Sharon Jessup Joyce
I used to love helping my grandmother make jams and jellies. Strawberry jam around July 1; raspberry jelly in late July; and peach jam in August. As summer gave way to fall, there would be a flurry of preserving, including grape jelly, plum jam, and apple jelly.
I loved everything about preserving, from the mounds of fresh fruit, to the smell of the cooked fruit billowing steamily through the kitchen, to the careful stirring and skimming, to the sight of rows of jewel-toned glass jars, sealed and lined up on the old kitchen table. They were literally the fruits of our labours.

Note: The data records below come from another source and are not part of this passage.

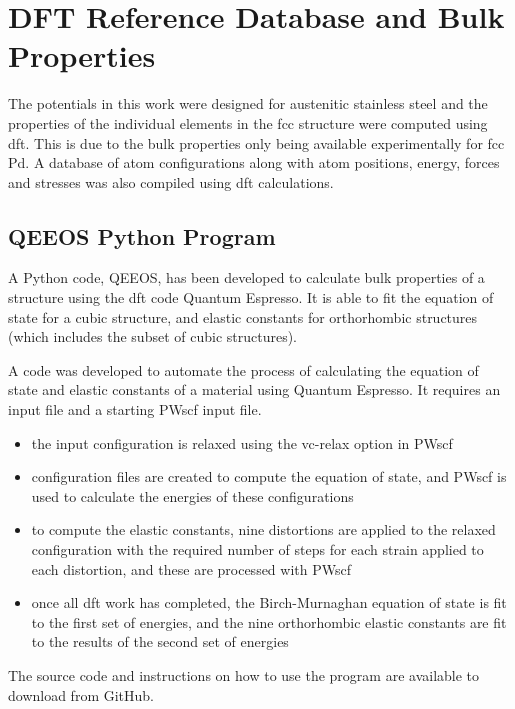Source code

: \FloatBarrier
\section[DFT Results]{DFT Reference Database and Bulk Properties}
\label{section:dftrefdb}

The potentials in this work were designed for austenitic stainless steel and the properties of the individual elements in the \acrshort{fcc} structure were computed using \acrshort{dft}.  This is due to the bulk properties only being available experimentally for \acrshort{fcc} \Gls{Pd}.  A database of atom configurations along with atom positions, energy, forces and stresses was also compiled using \acrshort{dft} calculations.


\subsection{QEEOS Python Program}
\label{section:qeeospyprog}

A Python code, QEEOS, has been developed to calculate bulk properties of a structure using the \acrshort{dft} code Quantum Espresso.  It is able to fit the equation of state for a cubic structure, and elastic constants for orthorhombic structures (which includes the subset of cubic structures).  

A code was developed to automate the process of calculating the equation of state and elastic constants of a material using Quantum Espresso.  It requires an input file and a starting PWscf input file.  

\begin{itemize}
\item the input configuration is relaxed using the vc-relax option in PWscf
\item configuration files are created to compute the equation of state, and PWscf is used to calculate the energies of these configurations
\item to compute the elastic constants, nine distortions are applied to the relaxed configuration with the required number of steps for each strain applied to each distortion, and these are processed with PWscf
\item once all \acrshort{dft} work has completed, the Birch-Murnaghan equation of state is fit to the first set of energies, and the nine orthorhombic elastic constants are fit to the results of the second set of energies
\end{itemize}

The source code and instructions on how to use the program are available to download from GitHub.

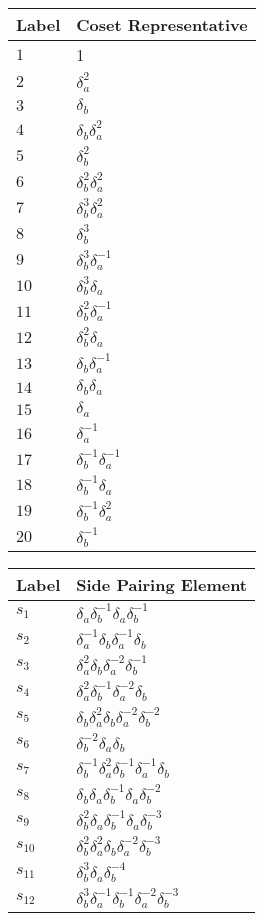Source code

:\documentclass{article}
\begin{document}

\begin{center}
\begin{tabular}{ll}
\toprule
Label & Coset Representative\\
\midrule
$1$ & 1 \\
$2$ & $\delta_a^{2}$ \\
$3$ & $\delta_b^{}$ \\
$4$ & $\delta_b^{}\delta_a^{2}$ \\
$5$ & $\delta_b^{2}$ \\
$6$ & $\delta_b^{2}\delta_a^{2}$ \\
$7$ & $\delta_b^{3}\delta_a^{2}$ \\
$8$ & $\delta_b^{3}$ \\
$9$ & $\delta_b^{3}\delta_a^{-1}$ \\
$10$ & $\delta_b^{3}\delta_a^{}$ \\
$11$ & $\delta_b^{2}\delta_a^{-1}$ \\
$12$ & $\delta_b^{2}\delta_a^{}$ \\
$13$ & $\delta_b^{}\delta_a^{-1}$ \\
$14$ & $\delta_b^{}\delta_a^{}$ \\
$15$ & $\delta_a^{}$ \\
$16$ & $\delta_a^{-1}$ \\
$17$ & $\delta_b^{-1}\delta_a^{-1}$ \\
$18$ & $\delta_b^{-1}\delta_a^{}$ \\
$19$ & $\delta_b^{-1}\delta_a^{2}$ \\
$20$ & $\delta_b^{-1}$ \\
\bottomrule
\end{tabular}
\hfill
\begin{tabular}{ll}
\toprule
Label & Side Pairing Element\\
\midrule
$s_{1}$ & $\delta_a^{}\delta_b^{-1}\delta_a^{}\delta_b^{-1}$ \\
$s_{2}$ & $\delta_a^{-1}\delta_b^{}\delta_a^{-1}\delta_b^{}$ \\
$s_{3}$ & $\delta_a^{2}\delta_b^{}\delta_a^{-2}\delta_b^{-1}$ \\
$s_{4}$ & $\delta_a^{2}\delta_b^{-1}\delta_a^{-2}\delta_b^{}$ \\
$s_{5}$ & $\delta_b^{}\delta_a^{2}\delta_b^{}\delta_a^{-2}\delta_b^{-2}$ \\
$s_{6}$ & $\delta_b^{-2}\delta_a^{}\delta_b^{}$ \\
$s_{7}$ & $\delta_b^{-1}\delta_a^{2}\delta_b^{-1}\delta_a^{-1}\delta_b^{}$ \\
$s_{8}$ & $\delta_b^{}\delta_a^{}\delta_b^{-1}\delta_a^{}\delta_b^{-2}$ \\
$s_{9}$ & $\delta_b^{2}\delta_a^{}\delta_b^{-1}\delta_a^{}\delta_b^{-3}$ \\
$s_{10}$ & $\delta_b^{2}\delta_a^{2}\delta_b^{}\delta_a^{-2}\delta_b^{-3}$ \\
$s_{11}$ & $\delta_b^{3}\delta_a^{}\delta_b^{-4}$ \\
$s_{12}$ & $\delta_b^{3}\delta_a^{-1}\delta_b^{-1}\delta_a^{-2}\delta_b^{-3}$ \\
\bottomrule
\end{tabular}
\end{center}

\thispagestyle{empty}
\end{document}
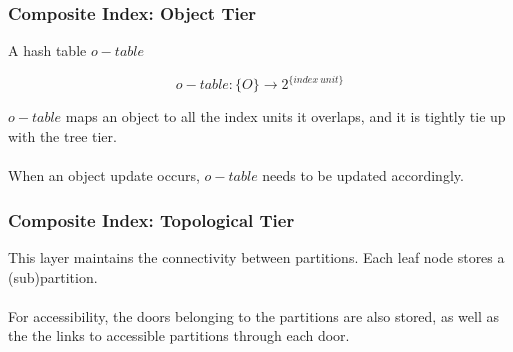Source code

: 
\begin{frame}
\frametitle{Composite Index: Object Tier}

A hash table $o-table$

\begin{equation*}
  o-table : \{ O \} \rightarrow 2^{\{index~unit\}}
\end{equation*}

$o-table$ maps an object to all the index units it overlaps, and it is tightly tie up with the tree tier.\\~\\

When an object update occurs, $o-table$ needs to be updated accordingly.

\end{frame}


\begin{frame}
\frametitle{Composite Index: Topological Tier}

This layer maintains the connectivity between partitions. Each leaf node stores a (sub)partition.\\~\\

For accessibility, the doors belonging to the partitions are also stored, as well as the the links to accessible partitions through each door.

\end{frame}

But what I loved most of all was the strained fruit juice we used for jelly. We’d cook the fruit to release its flavour and liquid, and then strain the resulting mash through a cotton bag – usually a clean old pillow case. You were never supposed to squeeze the bag, which would cause the jelly to be cloudy. Instead, we rigged up a hanging bag system, looping strong kitchen twine around the top of the pillowcase, and suspending it from a chair or cupboard door over a basin or large bowl. As the colour of the fruit gradually stained the white fabric of the pillowcase, I’d watch the rich juice trickle in an ever-slowing stream into the bowl beneath. Jam was tasty, with its chunks of fruit, but jelly was magical – clear and sparkling, elegant and concentrated. The only thing was….it was so sweet. Jelly recipes of the day called for two cups (about 500 mL) of fresh, strained fruit juice to 8 cups of sugar, along with pectin as a thickening agent. I wished there was a way to add just a bit of sugar to the strained juice, and use it for lots of things, not just making jelly.

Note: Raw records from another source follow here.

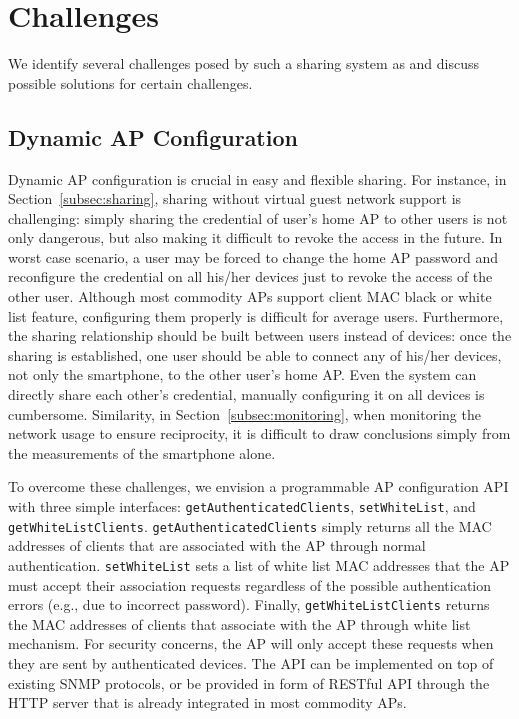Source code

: \section{Challenges}
\label{sec:challenges}

We identify several challenges posed by such a \wifi{} sharing system as
\wisefi{} and discuss possible solutions for certain challenges.

\subsection{Dynamic AP Configuration}
\label{subsec:config}

Dynamic AP configuration is crucial in easy and flexible \wifi{} sharing. For
instance, in Section~\ref{subsec:sharing}, \wifi{} sharing without virtual guest
network support is challenging: simply sharing the \wifi{} credential of user's
home AP to other \wisefi{} users is not only dangerous, but also making it
difficult to revoke the access in the future. In worst case scenario, a user may
be forced to change the home AP password and reconfigure the \wifi{} credential
on all his/her devices just to revoke the access of the other \wisefi{} user.
Although most commodity APs support client MAC black or white list feature,
configuring them properly is difficult for average users. Furthermore, the
sharing relationship should be built between users instead of devices: once the
sharing is established, one user should be able to connect any of his/her
devices, not only the smartphone, to the other user's home AP. Even the system
can directly share each other's \wifi{} credential, manually configuring it on
all devices is cumbersome. Similarity, in Section~\ref{subsec:monitoring}, when
monitoring the network usage to ensure reciprocity, it is difficult to draw
conclusions simply from the measurements of the smartphone alone.

To overcome these challenges, we envision a programmable \wifi{} AP
configuration API with three simple interfaces:
\texttt{getAuthenticatedClients}, \texttt{setWhiteList}, and
\texttt{getWhiteListClients}. \texttt{getAuthenticatedClients} simply returns
all the MAC addresses of clients that are associated with the AP through normal
authentication. \texttt{setWhiteList} sets a list of white list MAC
addresses that the AP must accept their association requests regardless of the
possible authentication errors (e.g., due to incorrect \wifi{} password).
Finally, \texttt{getWhiteListClients} returns the MAC addresses of clients that
associate with the AP through white list mechanism. For
security concerns, the AP will only accept these requests when they are sent by
authenticated devices. The API can be implemented on top of
existing SNMP protocols, or be provided in form of RESTful API through the HTTP
server that is already integrated in most commodity APs.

I didn’t realize it at the time, but what I wanted was a fruit syrup, a traditional product that was very popular in the Victorian era. I started making my own fruit syrups about a decade ago, using fruit left over from other preserving. I’d like to say I came up with the idea through research, but it was simply that I had some crab apple juice I didn’t get around to making into jelly, so I froze it in small containers and used it in so many ways that it became a preserving staple for our kitchen.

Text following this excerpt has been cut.